The controversy begins when you start talking about the simple carbon
steels. Since carbon steels will convert essentially all of their
austenite in to martensite with normal quenching techniques, many
makers feel that freezing them doesn't do any additional good. The
transformation chart below shows that O1 has 99% martensite at 100F.
So, if you don't have any retained austenite, what is the point of
freezing simple steels?
Here is where we get in to my opinion. I believe that the deep freezing
of steels not only converts retained austenite, but it also acts like a
super stress relief.
In the simple steels you aren't after, and don't get, higher hardness
from converting retained austenite in to martensite. What you do get is
less residual stress after hardening and more strength in both bending
and impact.
The mental picture I have is; if you have a room full of balls that are
in random arrangement and then shrink that room by freezing it, the
balls will be forced in to a more orderly arrangement. Then, as the
room grows bigger again, the balls will hold their relative positions.

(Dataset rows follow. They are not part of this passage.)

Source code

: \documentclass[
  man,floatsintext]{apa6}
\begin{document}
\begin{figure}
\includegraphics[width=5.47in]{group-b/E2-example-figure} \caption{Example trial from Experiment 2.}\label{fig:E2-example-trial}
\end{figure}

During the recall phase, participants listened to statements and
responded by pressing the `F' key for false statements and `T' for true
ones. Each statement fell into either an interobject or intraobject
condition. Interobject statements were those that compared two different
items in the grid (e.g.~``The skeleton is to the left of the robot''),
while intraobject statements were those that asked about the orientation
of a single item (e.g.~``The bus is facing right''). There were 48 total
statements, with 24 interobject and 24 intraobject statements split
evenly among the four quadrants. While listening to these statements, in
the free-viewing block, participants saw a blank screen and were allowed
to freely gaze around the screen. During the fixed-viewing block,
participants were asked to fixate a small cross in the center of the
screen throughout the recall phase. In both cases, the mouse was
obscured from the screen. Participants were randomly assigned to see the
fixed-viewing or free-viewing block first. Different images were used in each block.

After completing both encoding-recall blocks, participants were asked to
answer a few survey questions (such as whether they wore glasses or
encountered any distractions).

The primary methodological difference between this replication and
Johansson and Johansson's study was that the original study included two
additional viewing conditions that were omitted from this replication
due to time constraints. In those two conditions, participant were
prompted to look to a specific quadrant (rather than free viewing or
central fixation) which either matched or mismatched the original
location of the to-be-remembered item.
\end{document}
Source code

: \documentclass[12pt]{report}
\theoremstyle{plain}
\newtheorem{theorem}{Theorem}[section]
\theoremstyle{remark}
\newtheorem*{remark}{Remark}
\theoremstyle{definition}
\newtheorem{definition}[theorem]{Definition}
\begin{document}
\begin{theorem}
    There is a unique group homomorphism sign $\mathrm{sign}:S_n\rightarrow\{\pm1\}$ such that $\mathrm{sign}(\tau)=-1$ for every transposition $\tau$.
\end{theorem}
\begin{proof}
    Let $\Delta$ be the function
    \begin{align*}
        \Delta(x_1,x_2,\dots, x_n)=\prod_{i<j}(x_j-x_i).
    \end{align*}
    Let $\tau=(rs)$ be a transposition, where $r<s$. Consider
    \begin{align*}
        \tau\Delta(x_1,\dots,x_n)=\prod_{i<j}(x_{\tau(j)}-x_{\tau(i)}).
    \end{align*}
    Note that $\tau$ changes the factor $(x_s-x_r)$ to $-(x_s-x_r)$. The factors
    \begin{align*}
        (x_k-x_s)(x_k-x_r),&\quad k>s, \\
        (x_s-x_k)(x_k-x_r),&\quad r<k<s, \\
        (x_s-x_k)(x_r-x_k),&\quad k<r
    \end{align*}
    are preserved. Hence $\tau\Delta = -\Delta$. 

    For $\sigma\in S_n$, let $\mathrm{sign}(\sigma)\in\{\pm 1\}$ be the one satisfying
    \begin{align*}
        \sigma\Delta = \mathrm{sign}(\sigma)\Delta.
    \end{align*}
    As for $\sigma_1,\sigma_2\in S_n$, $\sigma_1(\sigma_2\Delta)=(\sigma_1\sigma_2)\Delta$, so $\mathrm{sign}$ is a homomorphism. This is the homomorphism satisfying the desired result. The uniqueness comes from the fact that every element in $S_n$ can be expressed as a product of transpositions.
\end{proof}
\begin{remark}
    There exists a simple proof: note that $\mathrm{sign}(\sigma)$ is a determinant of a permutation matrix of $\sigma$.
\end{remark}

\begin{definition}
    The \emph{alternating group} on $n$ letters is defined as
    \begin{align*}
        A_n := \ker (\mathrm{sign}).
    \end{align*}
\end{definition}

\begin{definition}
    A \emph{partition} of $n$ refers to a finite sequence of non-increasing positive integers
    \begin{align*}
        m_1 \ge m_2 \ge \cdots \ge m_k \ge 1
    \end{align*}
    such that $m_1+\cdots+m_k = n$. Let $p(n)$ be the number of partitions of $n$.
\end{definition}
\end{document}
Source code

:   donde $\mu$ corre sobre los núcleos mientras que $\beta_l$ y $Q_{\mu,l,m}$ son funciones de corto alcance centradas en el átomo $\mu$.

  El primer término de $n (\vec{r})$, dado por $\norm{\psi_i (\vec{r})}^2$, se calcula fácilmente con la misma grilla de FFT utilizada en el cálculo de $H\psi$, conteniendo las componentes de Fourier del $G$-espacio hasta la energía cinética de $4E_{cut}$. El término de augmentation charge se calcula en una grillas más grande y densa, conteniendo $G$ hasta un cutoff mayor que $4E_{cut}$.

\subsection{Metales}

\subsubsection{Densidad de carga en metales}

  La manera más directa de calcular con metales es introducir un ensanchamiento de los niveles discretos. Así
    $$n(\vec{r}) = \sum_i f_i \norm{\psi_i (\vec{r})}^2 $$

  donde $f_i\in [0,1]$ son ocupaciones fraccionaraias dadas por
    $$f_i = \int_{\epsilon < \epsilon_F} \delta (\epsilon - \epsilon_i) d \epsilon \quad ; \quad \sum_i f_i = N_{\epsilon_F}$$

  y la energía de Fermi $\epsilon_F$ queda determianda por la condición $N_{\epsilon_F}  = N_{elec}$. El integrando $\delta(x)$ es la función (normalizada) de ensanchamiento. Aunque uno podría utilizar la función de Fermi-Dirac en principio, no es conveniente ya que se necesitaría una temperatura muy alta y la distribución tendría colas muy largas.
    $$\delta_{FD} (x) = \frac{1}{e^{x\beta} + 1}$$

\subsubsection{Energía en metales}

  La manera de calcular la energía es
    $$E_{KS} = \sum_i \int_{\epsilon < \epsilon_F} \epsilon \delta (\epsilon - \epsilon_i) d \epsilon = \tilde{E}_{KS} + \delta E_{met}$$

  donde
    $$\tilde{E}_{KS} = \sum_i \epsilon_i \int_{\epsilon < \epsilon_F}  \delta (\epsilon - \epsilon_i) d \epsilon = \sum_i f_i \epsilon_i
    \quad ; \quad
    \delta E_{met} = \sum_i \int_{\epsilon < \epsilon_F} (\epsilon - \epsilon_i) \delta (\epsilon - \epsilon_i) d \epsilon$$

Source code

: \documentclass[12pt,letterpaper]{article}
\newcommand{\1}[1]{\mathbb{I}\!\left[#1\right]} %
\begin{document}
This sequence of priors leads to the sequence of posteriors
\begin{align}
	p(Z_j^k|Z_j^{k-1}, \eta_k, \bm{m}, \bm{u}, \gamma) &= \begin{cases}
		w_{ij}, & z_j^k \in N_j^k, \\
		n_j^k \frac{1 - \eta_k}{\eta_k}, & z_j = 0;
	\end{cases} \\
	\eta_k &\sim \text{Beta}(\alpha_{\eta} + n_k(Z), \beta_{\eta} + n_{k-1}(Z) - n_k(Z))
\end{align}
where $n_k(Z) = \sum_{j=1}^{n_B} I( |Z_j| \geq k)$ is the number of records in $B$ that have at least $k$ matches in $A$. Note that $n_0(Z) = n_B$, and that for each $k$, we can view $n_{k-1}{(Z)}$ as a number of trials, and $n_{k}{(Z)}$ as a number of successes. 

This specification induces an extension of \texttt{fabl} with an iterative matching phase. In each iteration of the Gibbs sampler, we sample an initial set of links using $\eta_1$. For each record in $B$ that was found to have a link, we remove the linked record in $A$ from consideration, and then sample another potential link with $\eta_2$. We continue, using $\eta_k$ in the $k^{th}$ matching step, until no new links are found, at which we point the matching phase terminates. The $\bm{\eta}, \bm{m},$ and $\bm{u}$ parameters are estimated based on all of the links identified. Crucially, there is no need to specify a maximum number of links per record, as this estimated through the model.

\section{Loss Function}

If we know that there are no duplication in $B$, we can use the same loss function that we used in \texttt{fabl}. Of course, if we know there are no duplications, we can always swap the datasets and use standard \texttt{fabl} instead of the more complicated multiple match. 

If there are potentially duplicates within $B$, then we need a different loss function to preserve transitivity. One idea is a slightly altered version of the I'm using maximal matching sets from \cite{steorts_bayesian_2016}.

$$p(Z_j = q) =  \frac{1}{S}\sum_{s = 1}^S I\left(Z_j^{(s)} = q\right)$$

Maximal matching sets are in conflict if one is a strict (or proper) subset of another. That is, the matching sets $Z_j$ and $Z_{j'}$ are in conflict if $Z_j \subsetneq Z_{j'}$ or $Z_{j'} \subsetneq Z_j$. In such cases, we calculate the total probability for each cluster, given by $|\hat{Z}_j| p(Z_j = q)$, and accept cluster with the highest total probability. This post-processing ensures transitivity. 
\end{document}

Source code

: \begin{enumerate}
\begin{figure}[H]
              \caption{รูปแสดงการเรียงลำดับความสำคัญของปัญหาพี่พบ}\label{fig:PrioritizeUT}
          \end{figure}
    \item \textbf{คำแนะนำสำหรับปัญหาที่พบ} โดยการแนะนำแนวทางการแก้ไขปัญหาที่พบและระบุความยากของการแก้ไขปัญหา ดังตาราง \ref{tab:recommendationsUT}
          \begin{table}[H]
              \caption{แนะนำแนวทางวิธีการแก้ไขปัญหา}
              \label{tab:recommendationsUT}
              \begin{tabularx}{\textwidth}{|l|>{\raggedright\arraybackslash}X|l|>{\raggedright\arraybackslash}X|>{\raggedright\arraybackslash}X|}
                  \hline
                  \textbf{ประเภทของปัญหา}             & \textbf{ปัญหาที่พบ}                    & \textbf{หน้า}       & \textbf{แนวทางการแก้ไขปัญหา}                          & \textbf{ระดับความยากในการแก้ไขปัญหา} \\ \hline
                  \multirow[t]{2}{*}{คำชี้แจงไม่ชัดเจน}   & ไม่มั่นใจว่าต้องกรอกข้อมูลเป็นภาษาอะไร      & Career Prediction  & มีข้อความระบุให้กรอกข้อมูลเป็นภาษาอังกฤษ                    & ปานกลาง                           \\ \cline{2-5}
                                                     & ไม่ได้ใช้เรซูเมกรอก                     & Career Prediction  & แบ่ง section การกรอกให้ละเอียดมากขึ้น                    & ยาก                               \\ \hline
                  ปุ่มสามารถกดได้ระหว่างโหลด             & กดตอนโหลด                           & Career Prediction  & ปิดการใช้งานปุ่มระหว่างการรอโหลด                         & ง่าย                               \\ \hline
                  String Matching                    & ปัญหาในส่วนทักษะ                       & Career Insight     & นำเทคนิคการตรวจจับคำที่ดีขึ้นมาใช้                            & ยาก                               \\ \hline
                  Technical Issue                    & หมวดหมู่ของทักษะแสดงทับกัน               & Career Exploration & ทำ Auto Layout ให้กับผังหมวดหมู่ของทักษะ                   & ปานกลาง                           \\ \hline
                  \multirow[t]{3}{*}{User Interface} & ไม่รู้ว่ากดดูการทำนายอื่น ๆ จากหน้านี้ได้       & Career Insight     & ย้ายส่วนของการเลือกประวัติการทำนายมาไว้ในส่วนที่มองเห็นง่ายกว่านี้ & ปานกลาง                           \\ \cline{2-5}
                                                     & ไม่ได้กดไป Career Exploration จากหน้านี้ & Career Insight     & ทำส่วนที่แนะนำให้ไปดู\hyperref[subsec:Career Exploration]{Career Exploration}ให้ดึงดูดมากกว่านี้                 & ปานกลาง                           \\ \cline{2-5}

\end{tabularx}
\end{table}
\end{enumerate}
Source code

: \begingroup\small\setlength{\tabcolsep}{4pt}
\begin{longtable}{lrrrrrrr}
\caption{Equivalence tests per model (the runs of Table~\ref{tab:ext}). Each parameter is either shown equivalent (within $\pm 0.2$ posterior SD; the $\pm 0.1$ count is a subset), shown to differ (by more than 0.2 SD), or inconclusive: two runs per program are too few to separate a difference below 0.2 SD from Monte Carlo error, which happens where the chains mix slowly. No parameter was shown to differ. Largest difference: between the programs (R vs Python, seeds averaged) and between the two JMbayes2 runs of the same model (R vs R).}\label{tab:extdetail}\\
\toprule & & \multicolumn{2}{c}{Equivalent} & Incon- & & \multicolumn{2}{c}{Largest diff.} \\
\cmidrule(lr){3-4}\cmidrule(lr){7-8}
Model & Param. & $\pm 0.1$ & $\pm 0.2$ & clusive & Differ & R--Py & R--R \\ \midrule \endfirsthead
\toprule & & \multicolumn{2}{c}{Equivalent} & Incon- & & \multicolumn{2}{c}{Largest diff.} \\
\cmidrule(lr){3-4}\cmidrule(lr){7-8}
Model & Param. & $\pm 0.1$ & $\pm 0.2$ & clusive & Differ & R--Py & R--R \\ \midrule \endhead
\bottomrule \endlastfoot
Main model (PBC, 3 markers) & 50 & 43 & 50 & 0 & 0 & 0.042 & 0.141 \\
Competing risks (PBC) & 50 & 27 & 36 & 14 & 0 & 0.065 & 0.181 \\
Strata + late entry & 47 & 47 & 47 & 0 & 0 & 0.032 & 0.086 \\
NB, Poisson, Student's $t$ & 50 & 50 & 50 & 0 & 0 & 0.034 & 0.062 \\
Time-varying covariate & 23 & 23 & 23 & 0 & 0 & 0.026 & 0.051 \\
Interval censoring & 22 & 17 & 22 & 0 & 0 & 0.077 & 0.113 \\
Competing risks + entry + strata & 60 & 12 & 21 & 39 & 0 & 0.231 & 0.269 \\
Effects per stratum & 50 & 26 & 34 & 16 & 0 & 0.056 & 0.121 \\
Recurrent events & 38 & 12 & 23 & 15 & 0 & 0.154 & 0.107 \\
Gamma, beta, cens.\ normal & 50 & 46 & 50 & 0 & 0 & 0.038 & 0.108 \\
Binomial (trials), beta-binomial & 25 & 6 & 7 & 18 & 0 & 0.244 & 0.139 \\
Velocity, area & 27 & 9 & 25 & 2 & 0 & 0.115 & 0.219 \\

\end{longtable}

This will result in more regular and stronger bonds. This might not be
anything like how it really works. But, for right now, it seems to be a
good way to think about it.
A few years ago I did some simple testing to see if freezing had any
use at all. I had the testing done at a real metallurgy lab to keep my
biases out of it. The results are in the chart below. The samples were
Starrett O1. The sizes are non standard so please don't compare these
values to those printed elsewhere. They were either oil quenched or
martempered to the hardness stated. The frozen piece was simply thrown
in to a bucket of liquid nitrogen after the final temper. After twenty
minutes it was removed and allowed to come back to room temperature
slowly.
As you can see, the results are very encouraging. The frozen piece was
stronger than all the other pieces at all hardneses. Failure in
bending, energy to max. load and total energy are all higher than the
other samples. It is interesting to see that it is possible to make a
knife at 60HRC, with its' high tensile strength, that has the impact
strength of a non frozen knife at 53HRC. See sample C.
There are several other interesting things to note from this chart.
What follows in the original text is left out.